Theorem: Any closed subset of a compact set is compact.
You should have proved that theorem, if not it is easily proven.
Thus, you want to prove that the set $\displaystyle B$ is closed.
If $\displaystyle B$ were not closed then some limit point, $\displaystyle x_0$, of $\displaystyle B$ and $\displaystyle x_0 \notin B$.
Then there is a sequence of distinct points from $\displaystyle B$ which converges to $\displaystyle x_0$.
Remembering that $\displaystyle f$ is continuous, there is a contradiction there.
• Mar 3rd 2009, 02:56 PM
aliceinwonderland
Quote:

Originally Posted by junipers232
Suppose that $\displaystyle A$ is a compact subset of $\displaystyle \mathbb{R}$ and $\displaystyle f: A \rightarrow \mathbb{R}$ is continuous. Prove that the set $\displaystyle \{x \in A | 0 \leq f(x) \leq 1 \}$ is a compact subset of $\displaystyle \mathbb{R}$.

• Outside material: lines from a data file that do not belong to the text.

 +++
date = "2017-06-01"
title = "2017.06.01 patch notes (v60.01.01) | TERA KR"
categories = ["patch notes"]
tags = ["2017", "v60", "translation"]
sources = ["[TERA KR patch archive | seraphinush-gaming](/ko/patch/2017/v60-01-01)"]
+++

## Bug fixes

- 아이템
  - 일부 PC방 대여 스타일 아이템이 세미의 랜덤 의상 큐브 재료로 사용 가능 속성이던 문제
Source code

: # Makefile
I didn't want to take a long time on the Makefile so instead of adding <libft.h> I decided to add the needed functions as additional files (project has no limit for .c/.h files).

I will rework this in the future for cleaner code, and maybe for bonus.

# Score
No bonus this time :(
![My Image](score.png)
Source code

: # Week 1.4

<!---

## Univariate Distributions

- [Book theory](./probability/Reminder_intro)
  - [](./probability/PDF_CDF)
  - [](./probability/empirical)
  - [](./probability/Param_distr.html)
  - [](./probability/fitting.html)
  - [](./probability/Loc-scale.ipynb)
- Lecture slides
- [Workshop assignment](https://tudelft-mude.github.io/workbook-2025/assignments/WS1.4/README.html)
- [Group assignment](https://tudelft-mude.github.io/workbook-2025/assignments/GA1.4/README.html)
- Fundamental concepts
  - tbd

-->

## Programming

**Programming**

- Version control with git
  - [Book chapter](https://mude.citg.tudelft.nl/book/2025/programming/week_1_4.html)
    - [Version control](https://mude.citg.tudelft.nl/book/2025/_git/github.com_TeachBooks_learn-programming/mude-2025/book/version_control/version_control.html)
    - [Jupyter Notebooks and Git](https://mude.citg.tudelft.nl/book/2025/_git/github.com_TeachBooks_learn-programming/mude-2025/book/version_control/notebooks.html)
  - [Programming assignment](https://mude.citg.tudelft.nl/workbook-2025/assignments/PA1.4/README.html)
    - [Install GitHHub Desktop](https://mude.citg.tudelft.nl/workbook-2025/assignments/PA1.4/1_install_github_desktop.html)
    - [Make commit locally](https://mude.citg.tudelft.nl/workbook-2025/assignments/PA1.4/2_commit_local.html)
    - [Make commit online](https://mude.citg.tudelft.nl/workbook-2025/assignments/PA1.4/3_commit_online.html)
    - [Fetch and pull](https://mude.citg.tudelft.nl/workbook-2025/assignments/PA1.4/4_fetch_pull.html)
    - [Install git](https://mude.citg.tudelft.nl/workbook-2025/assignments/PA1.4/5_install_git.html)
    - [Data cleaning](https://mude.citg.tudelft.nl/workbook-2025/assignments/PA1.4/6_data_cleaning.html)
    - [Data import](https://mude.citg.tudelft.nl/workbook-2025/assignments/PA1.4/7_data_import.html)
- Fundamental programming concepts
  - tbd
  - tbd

I know that the set $\displaystyle \{x \in A | 0 \leq f(x) \leq 1 \}$ is bounded because $\displaystyle A$ is bounded, so I guess I just need to prove that $\displaystyle \{x \in A | 0 \leq f(x) \leq 1 \}$ is closed. I was thinking to take a sequence in the set and show that it converges in the set. This is what is confusing me because I don't know how to do this part. Thanks for any help in advance.

Lemma 1. Each closed subset of a compact space is compact.

Since f is continuous, each closed subset C of $\displaystyle \mathbb{R}$, $\displaystyle f^{-1}(C)$ is closed in A.

By lemma 1, $\displaystyle \{x \in A | 0 \leq f(x) \leq 1 \}$ is compact. Now, you'll see that $\displaystyle \{x \in A | 0 \leq f(x) \leq 1 \}$ is a compact subset of $\displaystyle \mathbb{R}$.